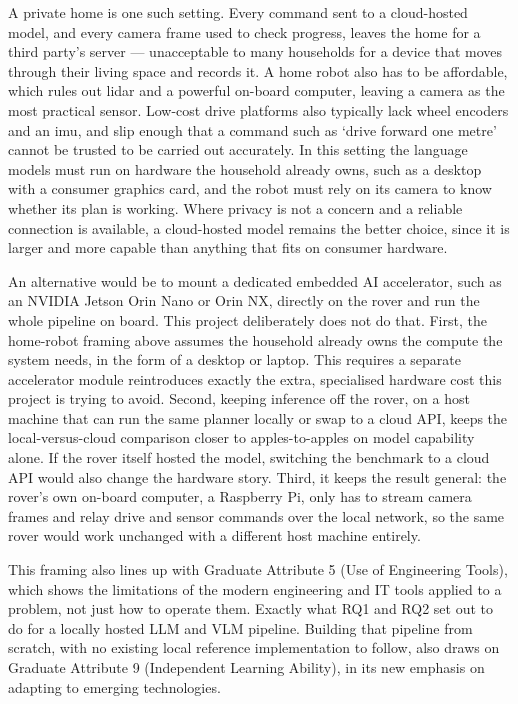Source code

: A private home is one such setting. Every command sent to a cloud-hosted model, and every
camera frame used to check progress, leaves the home for a third party's server — unacceptable
to many households for a device that moves through their living space and records it. A home
robot also has to be affordable, which rules out \acs{lidar} and a powerful on-board computer,
leaving a camera as the most practical sensor. Low-cost drive platforms also typically lack
wheel encoders and an \ac{imu}, and slip enough that a command such as `drive forward one
metre' cannot be trusted to be carried out accurately. In this setting the language models
must run on hardware the household already owns, such as a desktop with a consumer graphics
card, and the robot must rely on its camera to know whether its plan is working. Where privacy
is not a concern and a reliable connection is available, a cloud-hosted model remains the
better choice, since it is larger and more capable than anything that fits on consumer
hardware.

An alternative would be to mount a dedicated embedded AI accelerator, such as an NVIDIA Jetson
Orin Nano or Orin NX, directly on the rover and run the whole pipeline on board. This project
deliberately does not do that. First, the home-robot framing above assumes the household
already owns the compute the system needs, in the form of a desktop or laptop. This requires a
separate accelerator module reintroduces exactly the extra, specialised hardware cost this
project is trying to avoid. Second, keeping inference off the rover, on a host machine that can
run the same planner locally or swap to a cloud API, keeps the local-versus-cloud comparison
closer to apples-to-apples on model capability alone. If the rover itself hosted the model,
switching the benchmark to a cloud API would also change the hardware story. Third, it keeps
the result general: the rover's own on-board computer, a Raspberry Pi, only has to stream
camera frames and relay drive and sensor commands over the local network, so the same rover
would work unchanged with a different host machine entirely.

This framing also lines up with Graduate Attribute 5 (Use of Engineering Tools), which shows the
limitations of the modern engineering and IT tools applied to a problem, not just how to
operate them. Exactly what RQ1 and RQ2 set out to do for a locally hosted LLM and VLM
pipeline. Building that pipeline from scratch, with no existing local reference implementation
to follow, also draws on Graduate Attribute 9 (Independent Learning Ability), in its new
emphasis on adapting to emerging technologies.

-*-*-

• _ABOUT THIS TASK_
Give again, word for word, every line of the listing above from the one with "project is trying" to the one with "operate them. Exactly", both inclusive, and nothing beyond them.

• _ANSWER TO THIS PROBLEM_
project is trying to avoid. Second, keeping inference off the rover, on a host machine that can
run the same planner locally or swap to a cloud API, keeps the local-versus-cloud comparison
closer to apples-to-apples on model capability alone. If the rover itself hosted the model,
switching the benchmark to a cloud API would also change the hardware story. Third, it keeps
the result general: the rover's own on-board computer, a Raspberry Pi, only has to stream
camera frames and relay drive and sensor commands over the local network, so the same rover
would work unchanged with a different host machine entirely.

This framing also lines up with Graduate Attribute 5 (Use of Engineering Tools), which shows the
limitations of the modern engineering and IT tools applied to a problem, not just how to
operate them. Exactly what RQ1 and RQ2 set out to do for a locally hosted LLM and VLM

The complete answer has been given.